VeriSign Launches Free OpenID Server
June 22nd, 2006Most Internet users do not eat, sleep, and breathe authentication. Many don’t know what “authentication” means. Some can’t even spell the word. But everyone who has used the Internet for more than five minutes understands the feeling of overwhelming suckitude that descends when confronted by yet another web site that requires you to create an account in order to perform some trivial action (note to vendors: I don’t have to supply a username, password, my address, an e-mail account, and my birthdate to buy a toaster at Target; why do you insist on making me do it online?).
Unfortunately, although we can put a man on the moon, we can’t seem to develop any sort of single sign-on mechanism that will make online identity a less frightening concept. VeriSign is the latest company to take a crack at the problem, but they are doing so in a very limited way. VeriSign’s new Personal Identity Provider (PIP) attempts to capitalize on the growing support for OpenID by hosting a server of their own, but it’s not a replacement solution for sign-ons at e-commerce sites and financial institutions. Instead, the goal is to start with sites that have less at stake_blogs, photo-sharing sites, and wikis.

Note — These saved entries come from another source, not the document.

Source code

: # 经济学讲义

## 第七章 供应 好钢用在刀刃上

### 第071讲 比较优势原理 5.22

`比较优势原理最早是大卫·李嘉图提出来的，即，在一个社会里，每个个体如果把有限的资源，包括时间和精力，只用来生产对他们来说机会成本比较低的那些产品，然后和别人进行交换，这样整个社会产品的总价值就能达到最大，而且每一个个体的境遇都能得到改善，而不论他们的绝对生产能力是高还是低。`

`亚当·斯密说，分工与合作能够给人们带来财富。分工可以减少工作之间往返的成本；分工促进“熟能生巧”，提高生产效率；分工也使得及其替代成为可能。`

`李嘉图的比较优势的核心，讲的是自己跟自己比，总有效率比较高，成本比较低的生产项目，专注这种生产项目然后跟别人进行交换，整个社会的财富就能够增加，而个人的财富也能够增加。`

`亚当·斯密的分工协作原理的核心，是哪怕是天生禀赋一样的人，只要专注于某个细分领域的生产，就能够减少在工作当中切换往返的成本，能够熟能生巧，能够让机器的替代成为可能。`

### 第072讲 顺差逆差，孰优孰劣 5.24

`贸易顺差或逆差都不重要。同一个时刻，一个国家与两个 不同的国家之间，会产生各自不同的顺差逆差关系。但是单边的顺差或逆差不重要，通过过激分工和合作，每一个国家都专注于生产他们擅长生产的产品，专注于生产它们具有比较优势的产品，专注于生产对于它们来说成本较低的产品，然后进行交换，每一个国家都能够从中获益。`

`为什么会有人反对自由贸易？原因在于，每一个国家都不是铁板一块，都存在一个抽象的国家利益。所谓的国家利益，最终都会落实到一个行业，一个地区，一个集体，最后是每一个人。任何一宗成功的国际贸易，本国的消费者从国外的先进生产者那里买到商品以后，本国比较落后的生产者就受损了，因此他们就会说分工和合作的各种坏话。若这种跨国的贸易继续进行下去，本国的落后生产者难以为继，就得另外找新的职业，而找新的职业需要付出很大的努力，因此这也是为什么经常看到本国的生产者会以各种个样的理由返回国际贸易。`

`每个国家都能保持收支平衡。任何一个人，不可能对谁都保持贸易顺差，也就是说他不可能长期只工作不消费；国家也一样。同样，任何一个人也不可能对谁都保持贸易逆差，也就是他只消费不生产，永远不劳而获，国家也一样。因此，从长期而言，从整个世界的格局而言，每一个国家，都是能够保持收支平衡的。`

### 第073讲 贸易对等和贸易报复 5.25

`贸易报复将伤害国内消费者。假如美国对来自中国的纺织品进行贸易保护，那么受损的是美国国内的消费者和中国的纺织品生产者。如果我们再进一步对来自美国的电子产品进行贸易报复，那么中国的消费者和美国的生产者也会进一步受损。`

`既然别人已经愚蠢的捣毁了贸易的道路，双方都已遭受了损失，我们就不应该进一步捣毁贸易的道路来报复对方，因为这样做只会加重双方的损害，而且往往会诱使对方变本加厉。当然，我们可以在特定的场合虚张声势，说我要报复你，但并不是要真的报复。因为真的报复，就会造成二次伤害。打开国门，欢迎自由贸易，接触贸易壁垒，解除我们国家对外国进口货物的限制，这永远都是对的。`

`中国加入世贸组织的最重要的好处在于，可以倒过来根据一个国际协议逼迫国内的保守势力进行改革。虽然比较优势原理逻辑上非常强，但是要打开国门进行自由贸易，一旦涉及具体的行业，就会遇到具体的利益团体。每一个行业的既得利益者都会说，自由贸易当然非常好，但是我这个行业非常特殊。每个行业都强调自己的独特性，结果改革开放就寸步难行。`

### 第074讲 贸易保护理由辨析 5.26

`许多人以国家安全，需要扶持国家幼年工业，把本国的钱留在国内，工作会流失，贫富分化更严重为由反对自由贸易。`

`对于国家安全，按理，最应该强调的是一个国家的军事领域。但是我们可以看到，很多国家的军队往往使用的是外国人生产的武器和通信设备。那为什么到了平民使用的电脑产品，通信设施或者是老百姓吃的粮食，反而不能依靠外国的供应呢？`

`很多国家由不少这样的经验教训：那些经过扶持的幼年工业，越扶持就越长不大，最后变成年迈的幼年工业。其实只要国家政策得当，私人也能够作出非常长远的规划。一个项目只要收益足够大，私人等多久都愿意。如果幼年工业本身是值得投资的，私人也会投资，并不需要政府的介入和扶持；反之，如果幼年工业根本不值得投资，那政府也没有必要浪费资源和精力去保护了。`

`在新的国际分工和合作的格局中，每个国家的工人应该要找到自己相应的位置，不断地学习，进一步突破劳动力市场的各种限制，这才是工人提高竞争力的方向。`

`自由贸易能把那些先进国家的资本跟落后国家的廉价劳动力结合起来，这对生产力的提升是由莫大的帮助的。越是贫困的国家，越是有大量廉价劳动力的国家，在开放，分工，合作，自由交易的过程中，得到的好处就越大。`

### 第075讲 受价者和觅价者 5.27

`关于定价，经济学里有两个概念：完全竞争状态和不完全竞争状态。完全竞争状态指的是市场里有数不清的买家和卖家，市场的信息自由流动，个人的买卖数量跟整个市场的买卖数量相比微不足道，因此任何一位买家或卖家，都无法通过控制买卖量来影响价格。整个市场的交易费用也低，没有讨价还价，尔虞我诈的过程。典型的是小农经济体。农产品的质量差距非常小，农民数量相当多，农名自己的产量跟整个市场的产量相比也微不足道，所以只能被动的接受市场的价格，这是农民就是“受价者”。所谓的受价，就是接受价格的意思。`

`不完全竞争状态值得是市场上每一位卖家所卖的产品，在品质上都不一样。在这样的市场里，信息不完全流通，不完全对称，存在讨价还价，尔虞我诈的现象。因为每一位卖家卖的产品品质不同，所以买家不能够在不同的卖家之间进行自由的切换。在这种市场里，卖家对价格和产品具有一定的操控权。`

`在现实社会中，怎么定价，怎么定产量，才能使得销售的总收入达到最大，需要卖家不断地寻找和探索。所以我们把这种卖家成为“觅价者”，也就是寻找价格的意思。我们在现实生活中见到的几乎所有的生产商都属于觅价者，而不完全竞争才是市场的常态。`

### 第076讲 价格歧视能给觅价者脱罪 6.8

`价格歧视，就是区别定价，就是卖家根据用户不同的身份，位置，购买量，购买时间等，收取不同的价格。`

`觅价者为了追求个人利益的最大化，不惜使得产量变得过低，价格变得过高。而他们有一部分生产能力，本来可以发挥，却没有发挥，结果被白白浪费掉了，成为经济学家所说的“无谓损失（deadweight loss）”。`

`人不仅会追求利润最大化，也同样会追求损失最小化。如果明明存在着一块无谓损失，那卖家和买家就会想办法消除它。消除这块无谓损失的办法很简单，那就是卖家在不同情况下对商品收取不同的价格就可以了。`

Rather than create a new account at each blog you visit, for instance, OpenID allows you to generate a unique URL that functions as your identity. You simply enter the URL, and the site communicates behind the scenes with your OpenID server to authenticate that you do, in fact, own that URL. The program is thus quite limited, but the limits may actually be a strength. Past efforts at creating a robust single sign-on (such as Microsoft’s Passport) have largely failed to live up to the hype, in part because few people want to entrust senstive information like credit card numbers to third parties like Microsoft. VeriSign’s endorsement of OpenID suggests that companies now want to start with smaller, more manageable tasks first, things with less at stake. OpenID is also a completely decentralized system with many different registrars, a move designed to alleviate fears about one company collecting too much personal information.
So what’s in it for VeriSign? Rolling out a free OpenID server doesn’t make the company any money, but they are hoping to grow the entire market for authentication products and to increase the robustness of the OpenID system.